The first step for exploiting rising rates is to keep all your savings in a high-rate account at an alternative bank rather than one of the big banks. Expect rates of 2.5 per cent to 3.5 per cent in an account with no fees and mobile apps that make it simple to shuttle cash between savings and a chequing account elsewhere.
Savings account rates are influenced to some extent by the Bank of Canada’s overnight rate, so keep an eye out for rate hikes in the next week or two.
With inflation at 6.9 per cent, you lose purchasing power on money earning 2.5 per cent or a bit more. But your money is 100 per cent safe if you stay within deposit insurance guidelines, and easily accessible with no fees in most cases. With prices for stocks, bonds and houses falling this year, there is value in having liquid, risk-free money.
The term “savings” refers to money you might need in five years or less, or that you need to keep risk-free for an extended period of time.
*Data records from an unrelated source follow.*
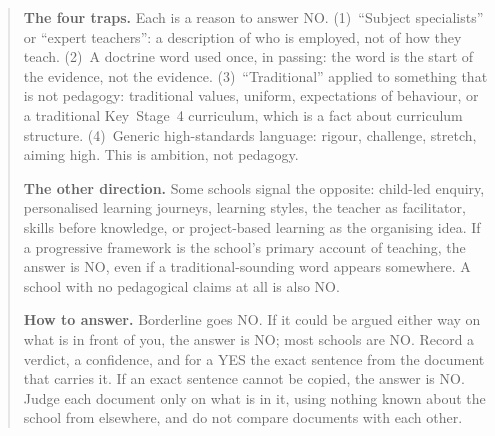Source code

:\begin{quote}
\textbf{The four traps.} Each is a reason to answer NO.
(1)~``Subject specialists'' or ``expert teachers'': a description of who is
employed, not of how they teach.
(2)~A doctrine word used once, in passing: the word is the start of the
evidence, not the evidence.
(3)~``Traditional'' applied to something that is not pedagogy: traditional
values, uniform, expectations of behaviour, or a traditional Key~Stage~4
curriculum, which is a fact about curriculum structure.
(4)~Generic high-standards language: rigour, challenge, stretch, aiming high.
This is ambition, not pedagogy.

\textbf{The other direction.} Some schools signal the opposite: child-led
enquiry, personalised learning journeys, learning styles, the teacher as
facilitator, skills before knowledge, or project-based learning as the
organising idea. If a progressive framework is the school's primary account of
teaching, the answer is NO, even if a traditional-sounding word appears
somewhere. A school with no pedagogical claims at all is also NO.

\textbf{How to answer.} Borderline goes NO. If it could be argued either way on
what is in front of you, the answer is NO; most schools are NO. Record a
verdict, a confidence, and for a YES the exact sentence from the document that
carries it. If an exact sentence cannot be copied, the answer is NO. Judge each
document only on what is in it, using nothing known about the school from
elsewhere, and do not compare documents with each other.

\end{quote}
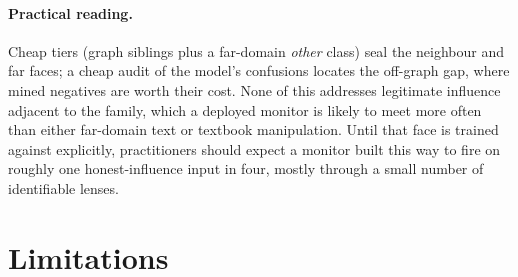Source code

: \documentclass[11pt]{article}
\begin{document}
\paragraph{Practical reading.} Cheap tiers (graph siblings plus a far-domain \emph{other} class) seal the
neighbour and far faces; a cheap audit of the model's confusions locates the off-graph gap, where mined negatives
are worth their cost. None of this addresses legitimate influence adjacent to the family, which a deployed monitor
is likely to meet more often than either far-domain text or textbook manipulation. Until that face is trained
against explicitly, practitioners should expect a monitor built this way to fire on roughly one honest-influence
input in four, mostly through a small number of identifiable lenses.

\section{Limitations}
\label{sec:limits}
\end{document}
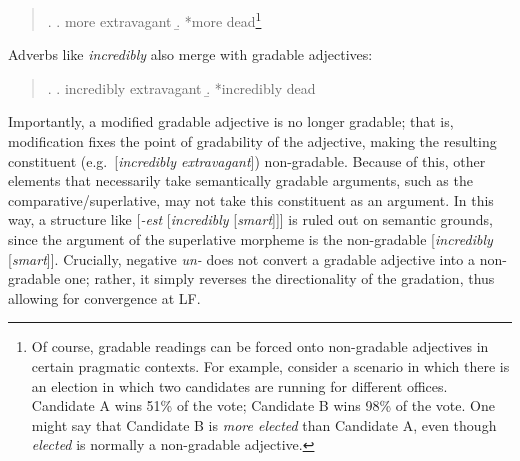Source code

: \singlespacing
\begin{quote}
\ex.
\a. more extravagant
\b. *more dead\footnote{\label{force_grad_fn}Of course, gradable readings can be forced onto non-gradable adjectives in certain pragmatic contexts. For example, consider a scenario in which there is an election in which two candidates are running for different offices. Candidate A wins 51\% of the vote; Candidate B wins 98\% of the vote. One might say that Candidate B is {\it more elected} than Candidate A, even though {\it elected} is normally a non-gradable adjective.}

\end{quote}
\onehalfspacing
Adverbs like {\it incredibly} also merge with gradable adjectives:
\singlespacing
\begin{quote}
\begin{minipage}{5in}
\ex.
\a. incredibly extravagant
\b. *incredibly dead

\end{minipage}
\end{quote}
\onehalfspacing
Importantly, a modified gradable adjective is no longer gradable; that is, modification fixes the point of gradability of the adjective, making the resulting constituent (e.g.\ [{\it incredibly extravagant}]) non-gradable. Because of this, other elements that necessarily take semantically gradable arguments, such as the comparative/superlative, may not take this constituent as an argument. In this way, a structure like [{\it -est} [{\it incredibly} [{\it smart}]]] is ruled out on semantic grounds, since the argument of the superlative morpheme is the non-gradable [{\it incredibly} [{\it smart}]]. Crucially, negative {\it un-} does not convert a gradable adjective into a non-gradable one; rather, it simply reverses the directionality of the gradation, thus allowing for convergence at LF.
Your Plan B fund for emergencies such as job loss, car trouble, pet illness and such should be in a high interest savings account, and so should your home down payment fund if you want the flexibility to buy any time it suits you.
Never – repeat, never – trust your home down payment to stocks and bonds. The amount you could lose is bigger than the potential upside compared with a savings account. So far in 2022, a balanced portfolio with 60 per cent of assets in stocks and 40 per cent in bonds could easily be down 15 per cent.
To get maximum value from rising rates as a saver, consider guaranteed investment certificates. GICs aren’t easily redeemable unless you buy a cashable version paying lower interest. But if you can afford to lock money down for a period of one through five years, the reward is an interest rate that can be as high as 4.5 to 5.2 per cent.
You could try matching GIC terms with your financial plans – a three-year GIC to further your goal to buy a house in three or more years. But given how quickly plans can change when you’re young, one-year terms are best.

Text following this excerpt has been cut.